Netflix brings back Marvel’s Luke Cage for a second season
The first black superhero on TV since the 1990s is back, and there’s a new enemy with Jamaican roots, more empowered women characters and plenty of hip hop

As Marvel’s Luke Cage returns on Netflix for a second season this week, it arrives with the landscape changed. Back in October 2016, at the launch of Season 1, the so-called “Power Man” was the first black superhero on television since the days of the little-seen Mantis in the 1990s. Since then, DC Comics’ Black Lightning has made it to TV, while the big screen has seen the arrival Marvel’s Black Panther, one of the biggest hits of the year.

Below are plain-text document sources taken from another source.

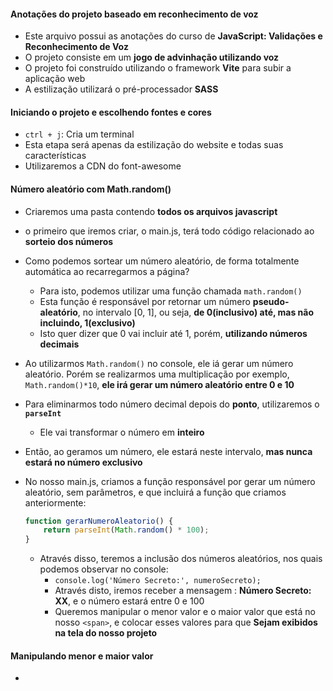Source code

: #### Anotações do projeto baseado em reconhecimento de voz

- Este arquivo possui as anotações do curso de __JavaScript: Validações e Reconhecimento de Voz__
- O projeto consiste em um __jogo de advinhação utilizando voz__
- O projeto foi construído utilizando o framework __Vite__ para subir a aplicação web
- A estilização utilizará o pré-processador __SASS__

#### Iniciando o projeto e escolhendo fontes e cores

- `ctrl + j`: Cria um terminal
- Esta etapa será apenas da estilização do website e todas suas características
- Utilizaremos a CDN do font-awesome

#### Número aleatório com Math.random()

- Criaremos uma pasta contendo __todos os arquivos javascript__
- o primeiro que iremos criar, o main.js, terá todo código relacionado ao __sorteio dos números__
- Como podemos sortear um número aleatório, de forma totalmente automática ao recarregarmos a página?
  - Para isto, podemos utilizar uma função chamada `math.random()`
  - Esta função é responsável por retornar um número __pseudo-aleatório__, no intervalo [0, 1], ou seja, __de 0(inclusivo) até, mas não incluindo, 1(exclusivo)__
  - Isto quer dizer que 0 vai incluir até 1, porém, __utilizando números decimais__
- Ao utilizarmos `Math.random()` no console, ele iá gerar um número aleatório. Porém se realizarmos uma multiplicação por exemplo, `Math.random()*10`, __ele irá gerar um número aleatório entre 0 e 10__
- Para eliminarmos todo número decimal depois do __ponto__, utilizaremos o __`parseInt`__
  - Ele vai transformar o número em __inteiro__
- Então, ao geramos um número, ele estará neste intervalo, __mas nunca estará no número exclusivo__
- No nosso main.js, criamos a função responsável por gerar um número aleatório, sem parâmetros, e que incluirá a função que criamos anteriormente:

    ```js
    function gerarNumeroAleatorio() {
        return parseInt(Math.random() * 100);
    }
    ```

  - Através disso, teremos a inclusão dos números aleatórios, nos quais podemos observar no console:
    - `console.log('Número Secreto:', numeroSecreto);`
    - Através disto, iremos receber a mensagem : __Número Secreto: XX__, e o número estará entre 0 e 100
    - Queremos manipular o menor valor e o maior valor que está no nosso `<span>`, e colocar esses valores para que __Sejam exibidos na tela do nosso projeto__

#### Manipulando menor e maior valor

- 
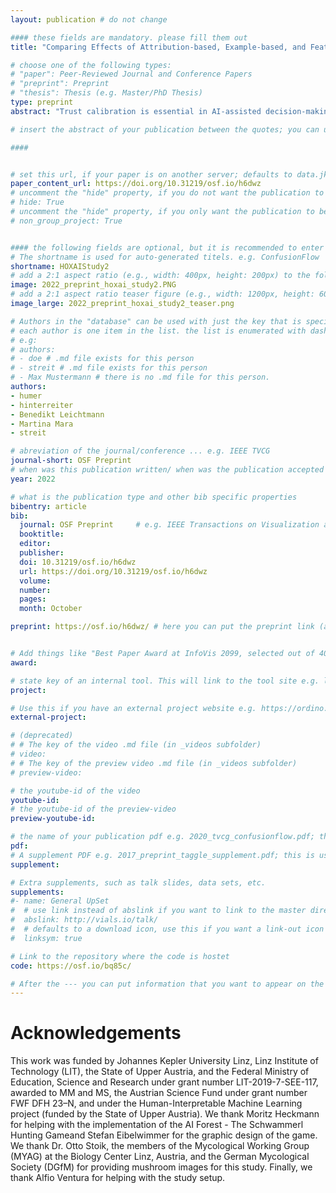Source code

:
 ```yaml
---
layout: publication # do not change

#### these fields are mandatory. please fill them out
title: "Comparing Effects of Attribution-based, Example-based, and Feature-based Explanation Methods on AI-Assisted Decision-Making"

# choose one of the following types:
# "paper": Peer-Reviewed Journal and Conference Papers
# "preprint": Preprint
# "thesis": Thesis (e.g. Master/PhD Thesis)
type: preprint
abstract: "Trust calibration is essential in AI-assisted decision-making tasks. If human users understand the reasons for a prediction of an AI model, they can assess whether or not the prediction is reasonable. Especially for high-risk tasks like mushroom hunting (where a wrong decision may be fatal), it is important that users trust or overrule the AI in the right situations. Various explainable AI methods are currently being discussed as potentially useful for facilitating understanding and to calibrate user trust. So far, however, it is unclear which approaches are most effective. Our work takes on this issue; in a between-subjects experiment with 𝑁 = 501 participants. Participants were tasked to classify the edibility of mushrooms depicted on images. We compare the effects of three XAI methods on human AI-assisted decision-making behavior: (i) Grad-CAM attributions; (ii) nearest neighbor examples; and (iii) an adoption of network dissection. For nearest neighbor examples, we found a statistically significant improvement in user performance compared to a condition without explanations. Effects did not reach statistical significance for Grad-CAM and network dissection. For the latter, however, the effect size estimators show a similar tendency as for nearest neighbor. We found that the effects also varied for different task items (i.e., mushroom images). Explanations seem to be particularly effective if they reveal possible flaws in case of wrong AI classifications or reassure users in case of correct classifications. Our results suggest that well-established methods might not be as beneficial to end users as expected and that XAI techniques must be chosen carefully in real-world scenarios." 

# insert the abstract of your publication between the quotes; you can use html e.g. to make links (<a></a>) or generate bold (<b></b>) etc. text 

####


# set this url, if your paper is on another server; defaults to data.jku-vds-lab.at
paper_content_url: https://doi.org/10.31219/osf.io/h6dwz
# uncomment the "hide" property, if you do not want the publication to be displayed on the website (usually you don't need this)
# hide: True
# uncomment the "hide" property, if you only want the publication to be displayed on your personal page (i.e. publications where you contributed, but does not have anything to do with the Vis Group e.g. Master Thesis,...)
# non_group_project: True


#### the following fields are optional, but it is recommended to enter as much information as possible
# The shortname is used for auto-generated titels. e.g. ConfusionFlow
shortname: HOXAIStudy2
# add a 2:1 aspect ratio (e.g., width: 400px, height: 200px) to the folder /assets/images/papers/ e.g. 2020_tvcg_confusionflow.png
image: 2022_preprint_hoxai_study2.PNG
# add a 2:1 aspect ratio teaser figure (e.g., width: 1200px, height: 600px) to the folder /assets/images/papers/ e.g. 2020_tvcg_confusionflow_teaser.png
image_large: 2022_preprint_hoxai_study2_teaser.png

# Authors in the "database" can be used with just the key that is specified in the corresponding .md file (usually it is the lastname in lower case e.g. doe). Authors that do not have an individual page here should be stated with their full name (e.g. John Doe)
# each author is one item in the list. the list is enumerated with dashes ("-")
# e.g:
# authors:
# - doe # .md file exists for this person
# - streit # .md file exists for this person
# - Max Mustermann # there is no .md file for this person.
authors:
- humer
- hinterreiter
- Benedikt Leichtmann
- Martina Mara
- streit

# abreviation of the journal/conference ... e.g. IEEE TVCG
journal-short: OSF Preprint
# when was this publication written/ when was the publication accepted (e.g. 2020)
year: 2022

# what is the publication type and other bib specific properties
bibentry: article
bib:
  journal: OSF Preprint		# e.g. IEEE Transactions on Visualization and Computer Graphics (to appear)
  booktitle:
  editor:
  publisher:
  doi: 10.31219/osf.io/h6dwz
  url: https://doi.org/10.31219/osf.io/h6dwz
  volume: 
  number: 
  pages: 
  month: October

preprint: https://osf.io/h6dwz/ # here you can put the preprint link (arxiv.org, osf.io,...) e.g. https://arxiv.org/abs/1910.00969


# Add things like "Best Paper Award at InfoVis 2099, selected out of 4000 submissions"
award:

# state key of an internal tool. This will link to the tool site e.g. lineup (usually not needed)
project: 

# Use this if you have an external project website e.g. https://ordino.caleydoapp.org/
external-project:

# (deprecated)
# # The key of the video .md file (in _videos subfolder)
# video: 
# # The key of the preview video .md file (in _videos subfolder)
# preview-video:

# the youtube-id of the video
youtube-id: 
# the youtube-id of the preview-video
preview-youtube-id: 

# the name of your publication pdf e.g. 2020_tvcg_confusionflow.pdf; this is usually uploaded to the caleydo aws server
pdf:
# A supplement PDF e.g. 2017_preprint_taggle_supplement.pdf; this is usually uploaded to the caleydo aws server
supplement: 

# Extra supplements, such as talk slides, data sets, etc.
supplements:
#- name: General UpSet
#  # use link instead of abslink if you want to link to the master directory
#  abslink: http://vials.io/talk/
#  # defaults to a download icon, use this if you want a link-out icon
#  linksym: true

# Link to the repository where the code is hostet
code: https://osf.io/bq85c/

# After the --- you can put information that you want to appear on the website using markdown formatting or HTML. A good example are acknowledgements, extra references, an erratum, etc.
---
```


# Acknowledgements

This work was funded by Johannes Kepler University Linz, Linz Institute of Technology (LIT), the State of Upper Austria,
and the Federal Ministry of Education, Science and Research under grant number LIT-2019-7-SEE-117, awarded to
MM and MS, the Austrian Science Fund under grant number FWF DFH 23–N, and under the Human-Interpretable
Machine Learning project (funded by the State of Upper Austria). We thank Moritz Heckmann for helping with the
implementation of the AI Forest - The Schwammerl Hunting Gameand Stefan Eibelwimmer for the graphic design of the
game. We thank Dr. Otto Stoik, the members of the Mycological Working Group (MYAG) at the Biology Center Linz,
Austria, and the German Mycological Society (DGfM) for providing mushroom images for this study. Finally, we thank
Alfio Ventura for helping with the study setup.

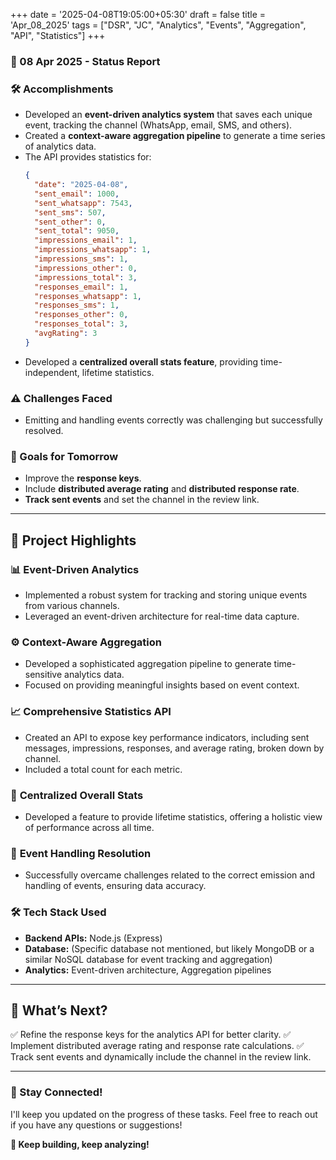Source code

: +++
date = '2025-04-08T19:05:00+05:30'
draft = false
title = 'Apr_08_2025'
tags = ["DSR", "JC", "Analytics", "Events", "Aggregation", "API", "Statistics"]
+++

### **📆 08 Apr 2025 - Status Report**

### **🛠 Accomplishments**

<!--more-->
- Developed an **event-driven analytics system** that saves each unique event, tracking the channel (WhatsApp, email, SMS, and others).
- Created a **context-aware aggregation pipeline** to generate a time series of analytics data.
- The API provides statistics for:
  ```json
  {
    "date": "2025-04-08",
    "sent_email": 1000,
    "sent_whatsapp": 7543,
    "sent_sms": 507,
    "sent_other": 0,
    "sent_total": 9050,
    "impressions_email": 1,
    "impressions_whatsapp": 1,
    "impressions_sms": 1,
    "impressions_other": 0,
    "impressions_total": 3,
    "responses_email": 1,
    "responses_whatsapp": 1,
    "responses_sms": 1,
    "responses_other": 0,
    "responses_total": 3,
    "avgRating": 3
  }
  ```
- Developed a **centralized overall stats feature**, providing time-independent, lifetime statistics.

### **⚠️ Challenges Faced**

- Emitting and handling events correctly was challenging but successfully resolved.

### **🎯 Goals for Tomorrow**

- Improve the **response keys**.
- Include **distributed average rating** and **distributed response rate**.
- **Track sent events** and set the channel in the review link.

---

## 📖 **Project Highlights**

### 📊 **Event-Driven Analytics**

- Implemented a robust system for tracking and storing unique events from various channels.
- Leveraged an event-driven architecture for real-time data capture.

### ⚙️ **Context-Aware Aggregation**

- Developed a sophisticated aggregation pipeline to generate time-sensitive analytics data.
- Focused on providing meaningful insights based on event context.

### 📈 **Comprehensive Statistics API**

- Created an API to expose key performance indicators, including sent messages, impressions, responses, and average rating, broken down by channel.
- Included a total count for each metric.

### 🥇 **Centralized Overall Stats**

- Developed a feature to provide lifetime statistics, offering a holistic view of performance across all time.

### 🧩 **Event Handling Resolution**

- Successfully overcame challenges related to the correct emission and handling of events, ensuring data accuracy.

### 🛠️ **Tech Stack Used**

- **Backend APIs:** Node.js (Express)
- **Database:** (Specific database not mentioned, but likely MongoDB or a similar NoSQL database for event tracking and aggregation)
- **Analytics:** Event-driven architecture, Aggregation pipelines

---

## 🚀 **What’s Next?**

✅ Refine the response keys for the analytics API for better clarity.
✅ Implement distributed average rating and response rate calculations.
✅ Track sent events and dynamically include the channel in the review link.

---

### **💬 Stay Connected!**

I'll keep you updated on the progress of these tasks. Feel free to reach out if you have any questions or suggestions!

**🚀 Keep building, keep analyzing!**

Rivalries and tribalism aside, it’s a glorious time, says Luke Cage showrunner Cheo Hodari Coker. “We now have the diversity in superheroes that we’ve always had in hip hop, and that’s the thing. I love Public Enemy, I love OutKast, I love A Tribe Called Quest, I love De La Soul, I love NWA simultaneously! So it’s the same thing. You can go to see Black Panther in the cinemas and watch Luke Cage and Black Lightning and, hopefully, something else!”
No question, Harlem’s Cage – played by Mike Colter – laid the groundwork.

“We used hard core hip-hop and put it into the fictional Marvel Universe,” says Coker, who wrote the script for Notorious, a biopic of rapper Biggie Smalls. Luke Cage even features a poster of Smalls in the office of the villainous Cottonmouth, while the Wu-Tang Clan’s Method Man pops up to write a song about the titular hero.
Black Panther director Ryan Coogler is doing the same, with a Kendrick Lamar-curated soundtrack featuring The Weeknd, Sza and others. “Everybody helps everybody else,” says Coker. “Ryan Coogler elevated everything. But the people that are in charge … if they had any fear about what he was doing, at the very least he could point to the success of Luke Cage and say ‘Calm down, it worked here. We can do this better and do it on a bigger scale.’ And he did.”